Guide to Introspection with Forge¶

This guide will show how to introspect on the many properties of the model with Forge's intermediate representation, the forge.RelayModule. There are many useful properties of Forge's RelayModule that can aid the engineer, scientist, or developer.

Load a Model

Following the guide on loading let's load a model into Forge's IR.

RelayONNX

import forge
import onnx

onnx_model = onnx.load("path/to/model.onnx")
ir = forge.RelayModule.from_onnx(onnx_model)

import forge
import onnx

onnx_model = onnx.load("path/to/model.onnx")
ir = forge.ONNXModule(onnx_model)

Modules in Forge¶

Forge supports two primary backend intermediate representations (IRs): Relay and ONNX. Relay, from the TVM project, is a flexible, framework-agnostic IR designed for optimizing and compiling deep learning models. ONNX (Open Neural Network Exchange) is a widely adopted standard for representing machine learning models across different frameworks. Forge provides dedicated modules—forge.RelayModule and forge.ONNXModule—to work seamlessly with both IRs, allowing users to introspect, manipulate, and compile models regardless of their original format.

What is a RelayModule?¶

The forge.RelayModule is Forge's intermediate representation module. It is a framework-agnostic representation of the model that provides the compiler a generalized and standardized abstraction that captures the algorithm of the model. It describes what the algorithm is, and not how a device ought to execute the algorithm. Because Forge is built atop the open-source TVM project, we adopt their intermediate representation language, Relay - TVM's Intermediate Representation. Forge extends TVM by providing a graph backend and a refined API.

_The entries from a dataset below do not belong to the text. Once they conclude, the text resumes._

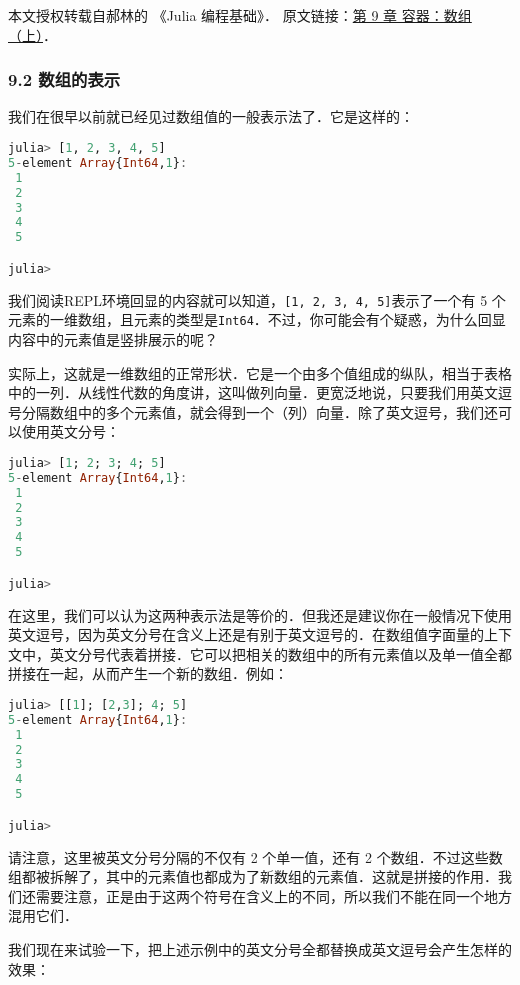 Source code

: 
本文授权转载自郝林的 《Julia 编程基础》． 原文链接：\href{https://github.com/hyper0x/JuliaBasics/blob/master/book/ch09.md}{第 9 章 容器：数组（上）}．


\subsubsection{9.2 数组的表示}

我们在很早以前就已经见过数组值的一般表示法了．它是这样的：

\begin{lstlisting}[language=julia]
julia> [1, 2, 3, 4, 5]
5-element Array{Int64,1}:
 1
 2
 3
 4
 5

julia> 
\end{lstlisting}

我们阅读REPL环境回显的内容就可以知道，\verb|[1, 2, 3, 4, 5]|表示了一个有 5 个元素的一维数组，且元素的类型是\verb|Int64|．不过，你可能会有个疑惑，为什么回显内容中的元素值是竖排展示的呢？

实际上，这就是一维数组的正常形状．它是一个由多个值组成的纵队，相当于表格中的一列．从线性代数的角度讲，这叫做列向量．更宽泛地说，只要我们用英文逗号分隔数组中的多个元素值，就会得到一个（列）向量．除了英文逗号，我们还可以使用英文分号：

\begin{lstlisting}[language=julia]
julia> [1; 2; 3; 4; 5]
5-element Array{Int64,1}:
 1
 2
 3
 4
 5

julia> 
\end{lstlisting}

在这里，我们可以认为这两种表示法是等价的．但我还是建议你在一般情况下使用英文逗号，因为英文分号在含义上还是有别于英文逗号的．在数组值字面量的上下文中，英文分号代表着拼接．它可以把相关的数组中的所有元素值以及单一值全都拼接在一起，从而产生一个新的数组．例如：

\begin{lstlisting}[language=julia]
julia> [[1]; [2,3]; 4; 5]
5-element Array{Int64,1}:
 1
 2
 3
 4
 5

julia>
\end{lstlisting}

请注意，这里被英文分号分隔的不仅有 2 个单一值，还有 2 个数组．不过这些数组都被拆解了，其中的元素值也都成为了新数组的元素值．这就是拼接的作用．我们还需要注意，正是由于这两个符号在含义上的不同，所以我们不能在同一个地方混用它们．

我们现在来试验一下，把上述示例中的英文分号全都替换成英文逗号会产生怎样的效果：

Distinction Between Forge and Relay

One should note that there is a distinction between the 'Forge RelayModule' and the 'Relay RelayModule'. The Forge RelayModule is an object that wraps the Relay RelayModule, TVM's native intermediate representation. The Forge RelayModule aims to provide a one-to-one parallel to the underlying Relay RelayModule.

What is an ONNXModule?¶

The forge.ONNXModule is Forge's intermediate representation module for ONNX models. ONNX (Open Neural Network Exchange) is an open standard for representing machine learning models, enabling interoperability between different frameworks. The forge.ONNXModule provides a standardized, framework-agnostic abstraction of the model, capturing its computational graph and metadata. This allows Forge to introspect, manipulate, and optimize ONNX models using a unified API, regardless of their original source. Forge extends the capabilities of ONNX and ONNX Runtime by offering a refined API and integration with its graph backend for further analysis and optimization.

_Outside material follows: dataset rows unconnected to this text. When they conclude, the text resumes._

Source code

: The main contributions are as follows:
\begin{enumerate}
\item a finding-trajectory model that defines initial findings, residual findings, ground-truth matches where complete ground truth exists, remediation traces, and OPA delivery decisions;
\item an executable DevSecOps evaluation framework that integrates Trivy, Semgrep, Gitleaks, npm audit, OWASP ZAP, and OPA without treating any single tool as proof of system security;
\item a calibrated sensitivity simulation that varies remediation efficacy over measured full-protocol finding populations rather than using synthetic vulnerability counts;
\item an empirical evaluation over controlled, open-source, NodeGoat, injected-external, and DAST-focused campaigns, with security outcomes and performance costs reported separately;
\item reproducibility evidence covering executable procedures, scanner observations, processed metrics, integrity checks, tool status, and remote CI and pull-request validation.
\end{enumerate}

Distinction Between Forge and ONNX

The 'Forge ONNXModule' is a wrapper around the native ONNX model object. While the ONNX model defines the structure and parameters of the neural network, the Forge ONNXModule provides additional utilities and a consistent interface for working with ONNX models within the Forge ecosystem. It also wraps around ONNX Runtime to provide simplified calibration and quantization APIs, making it easier to optimize and deploy ONNX models.

Properties of an Module¶

The readable properties of a forge.RelayModule and forge.ONNXModule.

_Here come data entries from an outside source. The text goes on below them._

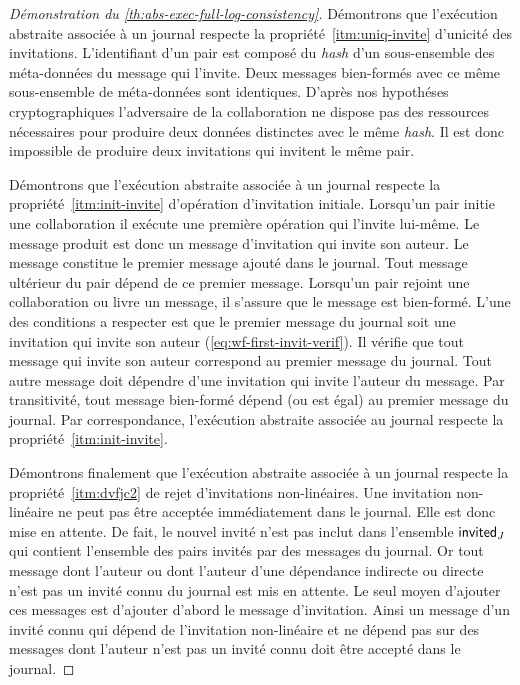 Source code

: \begin{proof}[Démonstration du \autoref{th:abs-exec-full-log-consistency}]
Démontrons que l'exécution abstraite associée à un journal  respecte la propriété~\ref{itm:uniq-invite} d'unicité des invitations.
L'identifiant d'un pair est composé du \emph{hash} d'un sous-ensemble des méta-données du message qui l'invite.
Deux messages bien-formés avec ce même sous-ensemble de méta-données sont identiques.
D'après nos hypothéses cryptographiques l'adversaire de la collaboration ne dispose pas des ressources nécessaires pour produire deux données distinctes avec le même \emph{hash}.
Il est donc impossible de produire deux invitations qui invitent le même pair.

Démontrons que l'exécution abstraite associée à un journal respecte la propriété~\ref{itm:init-invite} d'opération d'invitation initiale.
Lorsqu'un pair initie une collaboration il exécute une première opération qui l'invite lui-même.
Le message produit est donc un message d'invitation qui invite son auteur.
Le message constitue le premier message ajouté dans le journal.
Tout message ultérieur du pair dépend de ce premier message.
Lorsqu'un pair rejoint une collaboration ou livre un message, il s'assure que le message est bien-formé.
L'une des conditions a respecter est que le premier message du journal soit une invitation qui invite son auteur (\autoref{eq:wf-first-invit-verif}).
Il vérifie que tout message qui invite son auteur correspond au premier message du journal.
Tout autre message doit dépendre d'une invitation qui invite l'auteur du message.
Par transitivité, tout message bien-formé dépend (ou est égal) au premier message du journal.
Par correspondance, l'exécution abstraite associée au journal respecte la propriété~\ref{itm:init-invite}.

Démontrons finalement que l'exécution abstraite associée à un journal respecte la propriété~\ref{itm:dvfjc2} de rejet d'invitations non-linéaires.
Une invitation non-linéaire ne peut pas être acceptée immédiatement dans le journal.
Elle est donc mise en attente.
De fait, le nouvel invité n'est pas inclut dans l'ensemble $\operatorname{\mathsf{invited}}_J$ qui contient l'ensemble des pairs invités par des messages du journal.
Or tout message dont l'auteur ou dont l'auteur d'une dépendance indirecte ou directe n'est pas un invité connu du journal est mis en attente.
Le seul moyen d'ajouter ces messages est d'ajouter d'abord le message d'invitation.
Ainsi un message d'un invité connu qui dépend de l'invitation non-linéaire et ne dépend pas sur des messages dont l'auteur n'est pas un invité connu doit être accepté dans le journal.
\end{proof}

See the Intermediate Representation¶

The Relay RelayModule can be referenced with the class's mod and typed_mod properties. In a notebook cell, these calls will display the Relay graph as text. Don't be concerned with understanding all the details of the output for now.

ir.mod  # Relay RelayModule
ir.typed_mod  # Relay RelayModule w/ static-typing

Similarly, you can display the ONNX graph using the module's mod property:

ir.mod  # ONNX ModelProto

This will show the underlying ONNX graph structure, allowing you to inspect the model's computational graph and metadata directly.

See the Operators (only for RelayModule)¶

It's simple to get a count of all the distinct operators within a model.

ir.operators  # Dict[str, int]

Get Input and Output Information¶

There are a handful of properties that provide quick access to the inputs and outputs of a model.

# input properties
ir.input_count  # int
ir.input_shapes  # List[Tuple[int, ...]]
ir.input_dtypes  # List[str]

# output properties
ir.output_count  # int
ir.output_shapes  # List[Tuple[int, ...]]
ir.output_dtypes  # List[str]

Identify your Model (only for RelayModule)¶

Models can be tricky to identify. Sometimes two files may be duplicates, but how can you be sure? In Forge, there are two ways to distinguish a model's identity.

ir.fingerprint  # str

The fingerprint property is a deterministic hashing of a model's Relay structure and weights. One can ascertain that two Forge RelayModule's with matching fingerprints are completely identical.

hash(ir)  # int

The hashing a Forge RelayModule with the hash() function is a deterministic hashing of a model's Relay structure (excluding weights), i.e. two models of identical structures, trained on different data sets will yield matching hashes (but different fingerprints).

Hashing Uniqueness

Both the fingerprint and hash features are reliant upon hashing. Hashing does not guarantee uniqueness, but it is highly improbable for different models to derive matching hashes.

Inference Debugging¶

One may want to quickly get a Python callable that emulates the inference of the underlying model (especially in situations of manipulating the underlying graph). The inference function expects NumPy arrays as positional arguments. The inference function is not an optimized compilation of the model. It should only be used as a tool for debugging and validating accuracy.

func = ir.get_inference_function()
func(input_data)  # func(input0, input1, ..., inputN) for multiple inputs

Partitioning the RelayModule¶

Partitioning a Relay graph for the purpose of compilation with different compiler backends or hardware is done to leverage the strengths of various environments for optimal performance. Essentially, it involves:

Dividing the Graph: Breaking down the computational graph of a model into segments or partitions.
Targeted Execution: Assigning these partitions to different compiler backends or hardware units (like CPUs, GPUs, TPUs) that are best suited for executing them.
Performance Optimization: This approach optimizes the overall performance by ensuring that each part of the model runs on the most efficient platform for its specific type of computation.

In essence, it's about matching different parts of the model with the most effective resources available for their execution.